"""

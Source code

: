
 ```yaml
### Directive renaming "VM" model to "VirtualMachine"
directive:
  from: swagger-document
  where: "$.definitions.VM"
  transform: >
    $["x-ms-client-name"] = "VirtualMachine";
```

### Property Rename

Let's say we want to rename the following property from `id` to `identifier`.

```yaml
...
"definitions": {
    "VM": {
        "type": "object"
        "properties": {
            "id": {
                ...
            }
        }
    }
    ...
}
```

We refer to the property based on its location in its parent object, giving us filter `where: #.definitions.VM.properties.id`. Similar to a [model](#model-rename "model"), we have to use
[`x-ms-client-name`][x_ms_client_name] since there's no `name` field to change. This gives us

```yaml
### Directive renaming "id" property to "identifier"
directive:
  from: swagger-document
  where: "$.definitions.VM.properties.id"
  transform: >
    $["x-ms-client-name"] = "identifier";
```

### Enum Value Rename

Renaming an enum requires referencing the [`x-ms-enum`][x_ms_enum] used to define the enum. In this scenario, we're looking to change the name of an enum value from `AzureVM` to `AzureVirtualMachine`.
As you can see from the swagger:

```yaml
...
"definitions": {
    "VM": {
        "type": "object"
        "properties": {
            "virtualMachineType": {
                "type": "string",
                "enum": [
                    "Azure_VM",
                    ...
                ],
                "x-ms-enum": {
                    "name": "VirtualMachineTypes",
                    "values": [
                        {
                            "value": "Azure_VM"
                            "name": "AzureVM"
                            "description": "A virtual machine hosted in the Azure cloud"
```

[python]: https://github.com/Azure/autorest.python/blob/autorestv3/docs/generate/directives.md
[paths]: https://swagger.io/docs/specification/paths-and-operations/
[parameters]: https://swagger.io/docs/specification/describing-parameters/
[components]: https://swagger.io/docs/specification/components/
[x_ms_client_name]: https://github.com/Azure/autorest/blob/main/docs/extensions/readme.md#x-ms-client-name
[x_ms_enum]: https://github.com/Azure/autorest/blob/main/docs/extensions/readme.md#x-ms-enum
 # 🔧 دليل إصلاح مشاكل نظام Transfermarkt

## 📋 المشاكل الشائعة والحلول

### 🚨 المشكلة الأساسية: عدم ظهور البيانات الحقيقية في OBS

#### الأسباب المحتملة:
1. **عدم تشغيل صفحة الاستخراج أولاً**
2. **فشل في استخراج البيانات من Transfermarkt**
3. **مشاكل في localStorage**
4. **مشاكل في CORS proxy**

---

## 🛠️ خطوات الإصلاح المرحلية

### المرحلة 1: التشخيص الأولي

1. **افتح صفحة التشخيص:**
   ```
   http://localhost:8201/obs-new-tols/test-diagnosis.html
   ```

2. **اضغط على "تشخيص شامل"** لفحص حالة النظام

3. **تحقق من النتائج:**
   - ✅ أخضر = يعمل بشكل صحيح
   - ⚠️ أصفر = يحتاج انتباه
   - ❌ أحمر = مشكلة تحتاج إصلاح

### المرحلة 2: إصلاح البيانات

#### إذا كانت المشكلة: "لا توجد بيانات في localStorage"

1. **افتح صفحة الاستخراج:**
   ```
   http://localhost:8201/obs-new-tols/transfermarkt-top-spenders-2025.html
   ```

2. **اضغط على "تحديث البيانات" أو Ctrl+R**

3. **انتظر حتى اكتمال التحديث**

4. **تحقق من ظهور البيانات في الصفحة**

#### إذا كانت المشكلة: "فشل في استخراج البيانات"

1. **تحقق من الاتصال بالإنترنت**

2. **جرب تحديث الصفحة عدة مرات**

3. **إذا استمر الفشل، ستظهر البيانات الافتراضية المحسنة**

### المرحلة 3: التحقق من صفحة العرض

"""
"""

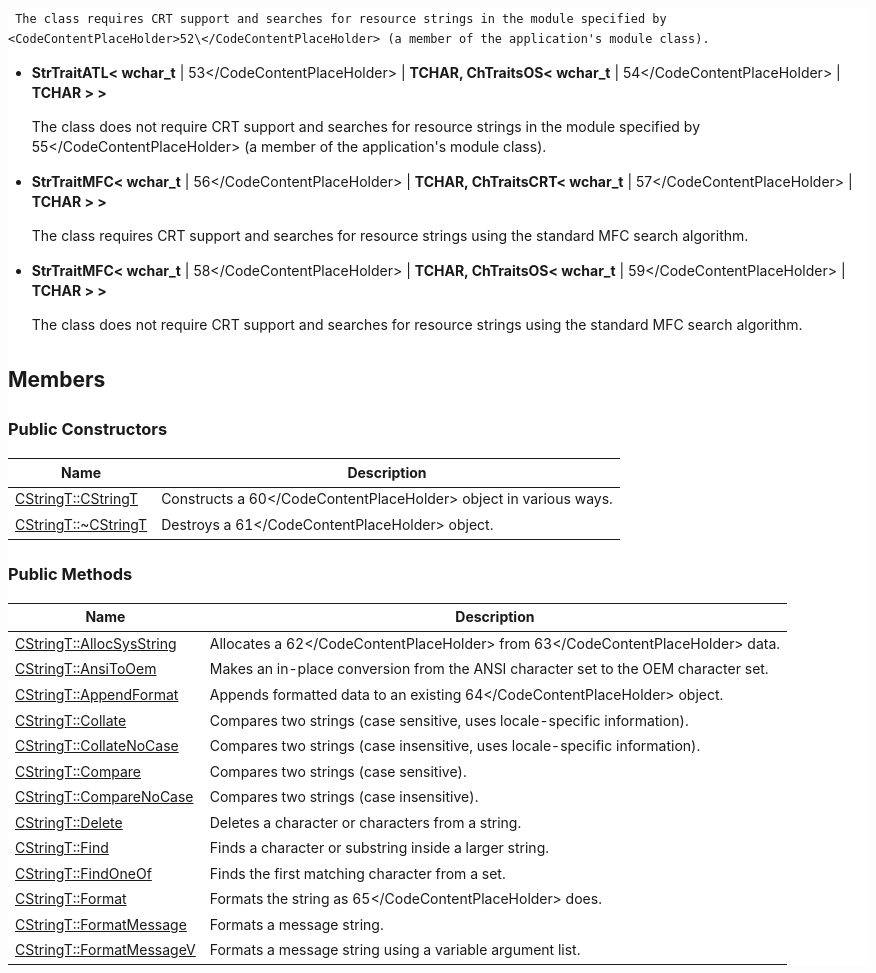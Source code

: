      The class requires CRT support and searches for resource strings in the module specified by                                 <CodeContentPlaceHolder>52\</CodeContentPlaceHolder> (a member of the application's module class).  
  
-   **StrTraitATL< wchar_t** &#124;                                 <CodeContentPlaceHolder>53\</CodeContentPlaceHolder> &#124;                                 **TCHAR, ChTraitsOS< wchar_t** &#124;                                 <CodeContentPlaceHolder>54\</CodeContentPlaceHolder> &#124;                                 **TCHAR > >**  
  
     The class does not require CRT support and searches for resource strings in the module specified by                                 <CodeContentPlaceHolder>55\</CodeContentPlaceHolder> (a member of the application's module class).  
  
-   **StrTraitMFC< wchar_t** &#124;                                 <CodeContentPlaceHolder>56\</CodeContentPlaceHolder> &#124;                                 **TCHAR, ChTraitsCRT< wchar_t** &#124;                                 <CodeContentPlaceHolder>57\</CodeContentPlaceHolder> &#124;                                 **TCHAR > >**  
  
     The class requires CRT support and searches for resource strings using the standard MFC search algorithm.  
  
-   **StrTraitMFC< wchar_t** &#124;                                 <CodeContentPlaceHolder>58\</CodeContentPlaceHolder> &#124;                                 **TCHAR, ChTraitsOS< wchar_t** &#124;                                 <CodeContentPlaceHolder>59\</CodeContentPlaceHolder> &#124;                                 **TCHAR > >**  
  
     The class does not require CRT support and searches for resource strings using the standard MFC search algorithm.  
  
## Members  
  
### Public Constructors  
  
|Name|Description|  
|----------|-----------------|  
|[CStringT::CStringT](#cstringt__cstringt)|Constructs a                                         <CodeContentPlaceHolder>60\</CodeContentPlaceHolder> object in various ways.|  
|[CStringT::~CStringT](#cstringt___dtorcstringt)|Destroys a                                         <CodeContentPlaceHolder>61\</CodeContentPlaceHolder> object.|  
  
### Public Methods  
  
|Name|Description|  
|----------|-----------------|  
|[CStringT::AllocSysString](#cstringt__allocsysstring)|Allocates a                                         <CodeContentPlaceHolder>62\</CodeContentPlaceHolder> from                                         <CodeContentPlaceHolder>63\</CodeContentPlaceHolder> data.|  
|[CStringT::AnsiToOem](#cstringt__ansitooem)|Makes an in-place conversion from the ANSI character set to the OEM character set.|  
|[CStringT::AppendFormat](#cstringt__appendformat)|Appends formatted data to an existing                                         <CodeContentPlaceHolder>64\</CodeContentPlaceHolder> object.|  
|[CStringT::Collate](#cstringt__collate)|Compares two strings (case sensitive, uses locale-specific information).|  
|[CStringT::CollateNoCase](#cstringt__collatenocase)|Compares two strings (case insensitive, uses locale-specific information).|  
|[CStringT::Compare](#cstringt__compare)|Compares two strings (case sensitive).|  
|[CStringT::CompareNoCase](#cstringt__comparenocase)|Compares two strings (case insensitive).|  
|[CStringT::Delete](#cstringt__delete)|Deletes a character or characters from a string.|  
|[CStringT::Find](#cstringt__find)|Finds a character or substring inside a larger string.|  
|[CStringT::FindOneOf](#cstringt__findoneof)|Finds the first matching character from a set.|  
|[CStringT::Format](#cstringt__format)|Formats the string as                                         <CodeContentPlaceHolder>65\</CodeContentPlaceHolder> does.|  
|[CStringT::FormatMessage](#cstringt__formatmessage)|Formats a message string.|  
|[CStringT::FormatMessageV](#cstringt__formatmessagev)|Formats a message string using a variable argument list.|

"""

# Work order
Note how many lines in the data above contain "where", then state that number alone.

# Exercise solution
3